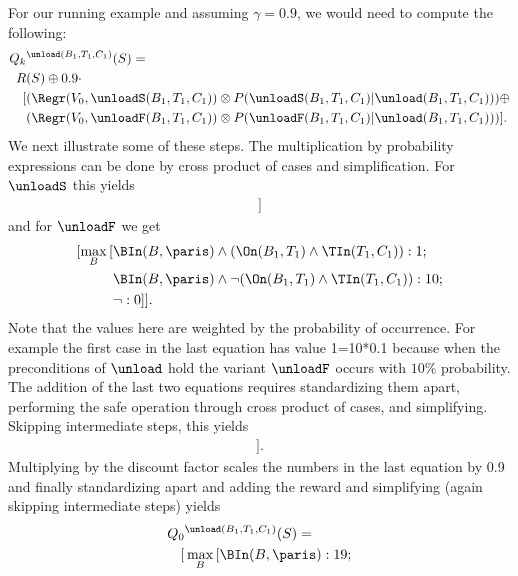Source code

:\begin{enumerate}
  For our running example and assuming $\gamma=0.9$, we would need to compute the following:
  \begin{align*}
    Q_k&^{\unload(B_1,T_1,C_1)}(S)  = \\  R&(S) \oplus 0.9 \cdot \\
     [&(\Regr(V_0, \unloadS(B_1,T_1,C_1)) \otimes P(\unloadS(B_1,T_1,C_1) | \unload(B_1,T_1,C_1))) \oplus\\
      &(\Regr(V_0, \unloadF(B_1,T_1,C_1)) \otimes P(\unloadF(B_1,T_1,C_1) | \unload(B_1,T_1,C_1)))].
  \end{align*}
We next illustrate some of these steps. The multiplication by probability expressions can be done by cross product of cases and simplification. For $\unloadS$ this yields
\begin{align*}
  [\max_B \, [ & ((\BIn(B,\paris) \lor ((B_1=B)\land (C_1=\paris))) \\
               &   \land \On(B_1,T_1) \land \TIn(T_1,C_1)): 9; \neg: 0]]
\end{align*}
and for $\unloadF$ we get 
\begin{align*}
%
%
%
%
  [\max_B \, [ & \BIn(B,\paris)   \land (\On(B_1,T_1) \land \TIn(T_1,C_1)): 1;  \\
& \BIn(B,\paris) \land  \neg (\On(B_1,T_1) \land \TIn(T_1,C_1)): 10; \\
& \neg:  0]].
\end{align*}
Note that the values here are weighted by the probability of occurrence. For example the first case in the last equation has value 1=10*0.1 because when the preconditions of $\unload$ hold the variant $\unloadF$ occurs with $10\%$ probability. 
The addition of the last two equations requires standardizing them apart, performing the safe operation through cross product of cases, and simplifying. Skipping intermediate steps, this yields 
  \begin{align*}
[\max_B \, [ & \BIn(B,\paris):10;  \\
  & \neg \BIn(B,\paris) \land (B_1=B)\land (C_1=\paris)  \land \On(B_1,T_1) \land \TIn(T_1,C_1): 9; \\
  & \neg: 0]].
  \end{align*}
Multiplying by the discount factor scales the numbers in the last equation by 0.9 and finally standardizing apart and adding the reward and simplifying (again skipping intermediate steps) yields
  \begin{align*}
Q_0&^{\unload(B_1,T_1,C_1)}(S) = \\
%
%
%
[& \max_B \, [ \BIn(B,\paris):19;  \\

\end{align*}
\end{enumerate}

= = = = =

Assigned task
Starting with the first line of the data above, write out each line exactly up to and including the line that holds "and for $\unloadF$ we get". Pictures stay out.

Output of the exercise
Source code

:\begin{enumerate}
  For our running example and assuming $\gamma=0.9$, we would need to compute the following:
  \begin{align*}
    Q_k&^{\unload(B_1,T_1,C_1)}(S)  = \\  R&(S) \oplus 0.9 \cdot \\
     [&(\Regr(V_0, \unloadS(B_1,T_1,C_1)) \otimes P(\unloadS(B_1,T_1,C_1) | \unload(B_1,T_1,C_1))) \oplus\\
      &(\Regr(V_0, \unloadF(B_1,T_1,C_1)) \otimes P(\unloadF(B_1,T_1,C_1) | \unload(B_1,T_1,C_1)))].
  \end{align*}
We next illustrate some of these steps. The multiplication by probability expressions can be done by cross product of cases and simplification. For $\unloadS$ this yields
\begin{align*}
  [\max_B \, [ & ((\BIn(B,\paris) \lor ((B_1=B)\land (C_1=\paris))) \\
               &   \land \On(B_1,T_1) \land \TIn(T_1,C_1)): 9; \neg: 0]]
\end{align*}
and for $\unloadF$ we get 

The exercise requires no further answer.